- ACTIVITY:
Copies of all lines containing the string "linewidth" are needed from the data below.

++++++++++

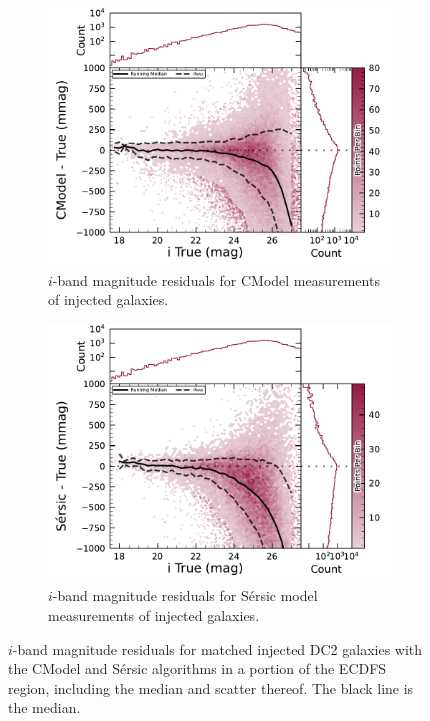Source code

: \begin{figure}[hbt!]
  \centering
  \begin{subfigure}[t]{0.45\textwidth}
  \includegraphics[width=\linewidth]{injected_lsst_cells_v1_5063_i_mag_cmodel}
  \caption{$i$-band magnitude residuals for CModel measurements of injected galaxies.}
  \end{subfigure}\hfill
  \begin{subfigure}[t]{0.45\textwidth}
  \includegraphics[width=\linewidth]{injected_lsst_cells_v1_5063_i_mag_sersic}
  \caption{$i$-band magnitude residuals for S\'ersic model measurements of injected galaxies.}
  \end{subfigure}\hfill
\caption{$i$-band magnitude residuals for matched injected DC2 galaxies with the CModel and S\'ersic algorithms in a portion of the \gls{ECDFS} region, including the median and scatter thereof.
The black line is the median.}
\label{fig:injected_lsst_cells_v1_5063_i_mag}
\end{figure}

++++++++++

- EXERCISE OUTPUT:
  \includegraphics[width=\linewidth]{injected_lsst_cells_v1_5063_i_mag_cmodel}
  \includegraphics[width=\linewidth]{injected_lsst_cells_v1_5063_i_mag_sersic}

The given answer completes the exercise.